§ WHAT THE TASK REQUIRES
Write down the listing again exactly as it appears below, without its pictures.

------ DATA PROVIDED

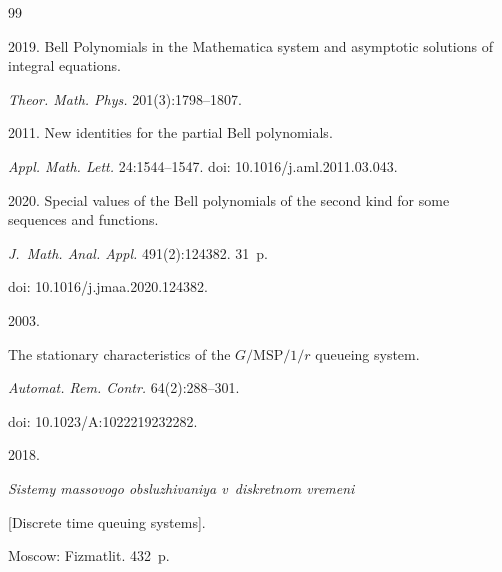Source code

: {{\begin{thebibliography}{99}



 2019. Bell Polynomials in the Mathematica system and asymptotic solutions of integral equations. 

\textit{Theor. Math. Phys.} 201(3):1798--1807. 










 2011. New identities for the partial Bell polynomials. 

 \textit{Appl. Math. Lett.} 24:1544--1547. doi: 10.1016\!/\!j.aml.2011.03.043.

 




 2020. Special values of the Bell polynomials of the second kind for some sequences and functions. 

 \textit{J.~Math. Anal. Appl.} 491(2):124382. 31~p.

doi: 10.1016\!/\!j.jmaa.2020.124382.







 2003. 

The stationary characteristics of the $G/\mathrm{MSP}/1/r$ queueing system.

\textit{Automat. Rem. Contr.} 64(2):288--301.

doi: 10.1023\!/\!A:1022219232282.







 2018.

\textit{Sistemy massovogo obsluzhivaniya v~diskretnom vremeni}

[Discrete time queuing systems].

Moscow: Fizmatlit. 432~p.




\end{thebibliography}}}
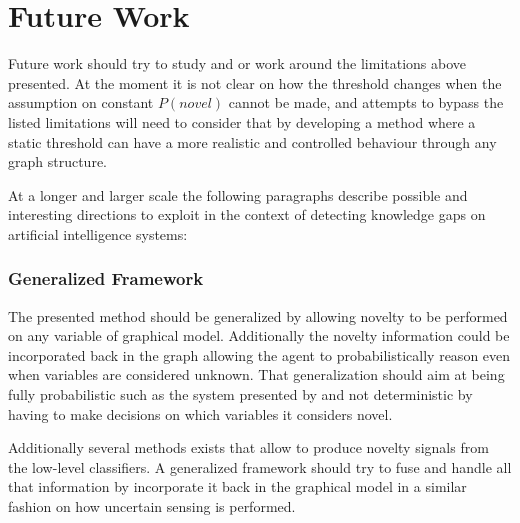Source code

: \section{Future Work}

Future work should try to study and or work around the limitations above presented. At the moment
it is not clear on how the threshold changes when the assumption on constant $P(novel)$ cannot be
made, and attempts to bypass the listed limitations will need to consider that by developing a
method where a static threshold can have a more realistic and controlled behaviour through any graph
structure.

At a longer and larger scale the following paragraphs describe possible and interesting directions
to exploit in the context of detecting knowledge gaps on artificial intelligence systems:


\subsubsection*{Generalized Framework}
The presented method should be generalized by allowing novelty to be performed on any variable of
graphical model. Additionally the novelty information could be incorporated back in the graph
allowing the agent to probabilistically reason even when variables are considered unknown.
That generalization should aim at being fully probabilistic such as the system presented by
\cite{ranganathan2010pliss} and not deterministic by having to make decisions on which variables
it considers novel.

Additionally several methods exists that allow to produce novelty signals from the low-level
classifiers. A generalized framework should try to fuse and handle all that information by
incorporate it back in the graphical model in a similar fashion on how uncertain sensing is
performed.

------------

§ EXERCISE OUTPUT
Source code

: {{\begin{thebibliography}{99}



 2019. Bell Polynomials in the Mathematica system and asymptotic solutions of integral equations. 

\textit{Theor. Math. Phys.} 201(3):1798--1807. 










 2011. New identities for the partial Bell polynomials. 

 \textit{Appl. Math. Lett.} 24:1544--1547. doi: 10.1016\!/\!j.aml.2011.03.043.

 




 2020. Special values of the Bell polynomials of the second kind for some sequences and functions. 

 \textit{J.~Math. Anal. Appl.} 491(2):124382. 31~p.

doi: 10.1016\!/\!j.jmaa.2020.124382.







 2003. 

The stationary characteristics of the $G/\mathrm{MSP}/1/r$ queueing system.

\textit{Automat. Rem. Contr.} 64(2):288--301.

doi: 10.1023\!/\!A:1022219232282.







 2018.

\textit{Sistemy massovogo obsluzhivaniya v~diskretnom vremeni}

[Discrete time queuing systems].

Moscow: Fizmatlit. 432~p.




\end{thebibliography}}}
Source code

: \section{Future Work}

Future work should try to study and or work around the limitations above presented. At the moment
it is not clear on how the threshold changes when the assumption on constant $P(novel)$ cannot be
made, and attempts to bypass the listed limitations will need to consider that by developing a
method where a static threshold can have a more realistic and controlled behaviour through any graph
structure.

At a longer and larger scale the following paragraphs describe possible and interesting directions
to exploit in the context of detecting knowledge gaps on artificial intelligence systems:


\subsubsection*{Generalized Framework}
The presented method should be generalized by allowing novelty to be performed on any variable of
graphical model. Additionally the novelty information could be incorporated back in the graph
allowing the agent to probabilistically reason even when variables are considered unknown.
That generalization should aim at being fully probabilistic such as the system presented by
\cite{ranganathan2010pliss} and not deterministic by having to make decisions on which variables
it considers novel.

Additionally several methods exists that allow to produce novelty signals from the low-level
classifiers. A generalized framework should try to fuse and handle all that information by
incorporate it back in the graphical model in a similar fashion on how uncertain sensing is
performed.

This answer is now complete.